[coreboot] [PATCH] Table code cleanup

Patrick Georgi patrick at georgi-clan.de
Thu May 14 17:15:15 CEST 2009


Am 14.05.2009 16:04, schrieb Myles Watson:
>> +	smp_write_floating_table_physaddr(low_table_end, mpc_start);
>> crashes some linux versions that expect the MP table to directly follow
>> the floating table, I think.
>
> ?  I must have misunderstood.  How can we put MP table in the high tables
> area if the floating table has to be in low memory to be found, if they have
> to be adjacent?
The high table versions are (mostly) used to allow SeaBIOS to copy them 
down. SeaBIOS copies the entire MP table into low memory precisely 
because certain linux version can't cope with a different layout.
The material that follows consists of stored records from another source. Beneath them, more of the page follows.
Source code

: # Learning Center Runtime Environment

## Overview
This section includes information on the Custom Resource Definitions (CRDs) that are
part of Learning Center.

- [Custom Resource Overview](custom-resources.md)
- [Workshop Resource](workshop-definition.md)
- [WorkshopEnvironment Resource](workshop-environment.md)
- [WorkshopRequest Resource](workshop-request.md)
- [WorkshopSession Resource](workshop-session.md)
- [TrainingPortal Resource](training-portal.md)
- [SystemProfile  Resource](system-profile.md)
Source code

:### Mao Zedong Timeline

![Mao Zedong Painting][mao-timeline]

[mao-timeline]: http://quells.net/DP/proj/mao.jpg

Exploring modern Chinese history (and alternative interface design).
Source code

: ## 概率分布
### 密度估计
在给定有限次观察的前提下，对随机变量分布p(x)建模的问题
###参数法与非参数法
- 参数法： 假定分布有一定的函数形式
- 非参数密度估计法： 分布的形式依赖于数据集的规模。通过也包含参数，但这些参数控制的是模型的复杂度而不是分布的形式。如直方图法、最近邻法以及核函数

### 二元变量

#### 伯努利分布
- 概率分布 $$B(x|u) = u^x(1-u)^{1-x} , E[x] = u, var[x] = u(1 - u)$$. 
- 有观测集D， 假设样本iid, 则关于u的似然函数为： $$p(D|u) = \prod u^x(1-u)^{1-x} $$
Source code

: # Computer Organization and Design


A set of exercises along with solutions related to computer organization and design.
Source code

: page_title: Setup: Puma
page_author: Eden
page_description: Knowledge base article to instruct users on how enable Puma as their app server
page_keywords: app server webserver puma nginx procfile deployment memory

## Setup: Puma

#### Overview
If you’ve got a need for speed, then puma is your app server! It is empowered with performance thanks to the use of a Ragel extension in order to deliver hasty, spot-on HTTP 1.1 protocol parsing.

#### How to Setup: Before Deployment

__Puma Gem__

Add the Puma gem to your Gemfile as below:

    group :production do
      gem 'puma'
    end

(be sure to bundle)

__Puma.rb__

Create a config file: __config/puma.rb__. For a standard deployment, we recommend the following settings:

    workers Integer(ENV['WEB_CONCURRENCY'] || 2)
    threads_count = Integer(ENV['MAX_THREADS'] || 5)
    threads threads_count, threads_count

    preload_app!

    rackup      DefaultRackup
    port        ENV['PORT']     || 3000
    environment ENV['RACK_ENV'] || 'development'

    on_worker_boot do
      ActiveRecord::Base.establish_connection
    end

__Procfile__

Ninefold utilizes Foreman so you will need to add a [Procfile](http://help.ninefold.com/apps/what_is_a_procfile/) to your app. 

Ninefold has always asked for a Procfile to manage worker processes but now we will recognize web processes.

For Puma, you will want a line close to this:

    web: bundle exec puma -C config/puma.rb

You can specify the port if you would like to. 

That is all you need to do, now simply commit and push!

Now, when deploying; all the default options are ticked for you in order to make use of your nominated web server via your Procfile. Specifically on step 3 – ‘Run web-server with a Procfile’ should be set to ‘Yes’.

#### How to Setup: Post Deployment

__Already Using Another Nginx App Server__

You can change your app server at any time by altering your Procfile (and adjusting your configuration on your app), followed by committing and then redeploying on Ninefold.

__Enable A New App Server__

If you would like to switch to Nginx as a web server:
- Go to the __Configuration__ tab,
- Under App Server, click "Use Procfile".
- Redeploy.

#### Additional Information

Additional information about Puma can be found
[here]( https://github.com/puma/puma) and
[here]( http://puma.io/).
The best outcome in my opinion is to default to
HAVE_LOW_TABLES == HAVE_HIGH_TABLES == 1. Maybe even drop the config 
flags and #ifs, unless there's a good reason to keep them
However I think we're not there yet.


>> Also your change seems to create _only_ a high ACPI table if
>> HAVE_HIGH_TABLES is activated, which is less than optimal because ACPI
>> tables there aren't found automatically but require the payload to
>> create a low mem RSDP - which the code that you removed already does.
>
> Yes.  I think it should go into the ACPI code.  I'll add it if you'll test.
I don't have a clear idea on how to approach this right now. I'll 
happily test a patch.

If you boot Linux on a board with ACPI, it's easy to see for yourself.
Early in the boot process (line 12 or so of the boot log), Linux figures 
out the ACPI tables (some example I copied from the 'net):
<6>ACPI: RSDP (v000 GBT ) @0x000f6a00
<6>ACPI: RSDT (v001 GBT AWRDACPI 0x42302e31 AWRD 0x00000000) @0x13ff3000
<6>ACPI: FADT (v001 GBT AWRDACPI 0x42302e31 AWRD 0x00000000) @0x13ff3040
<6>ACPI: DSDT (v001 GBT AWRDACPI 0x00001000 MSFT 0x0100000c) @0x00000000

As you can see here, RSDP is in low mem (@0x000f6a00), while the other 
stuff is somewhere else (@0x13ff3000) (no idea what's up with the DST here)


> I wasn't unhappy with the behavior, just the maintainability.  I think the
> code flow was too complex.
I'm not too happy with it either, and improvements are welcome - as long 
as they're not regressions, which is why I chimed in.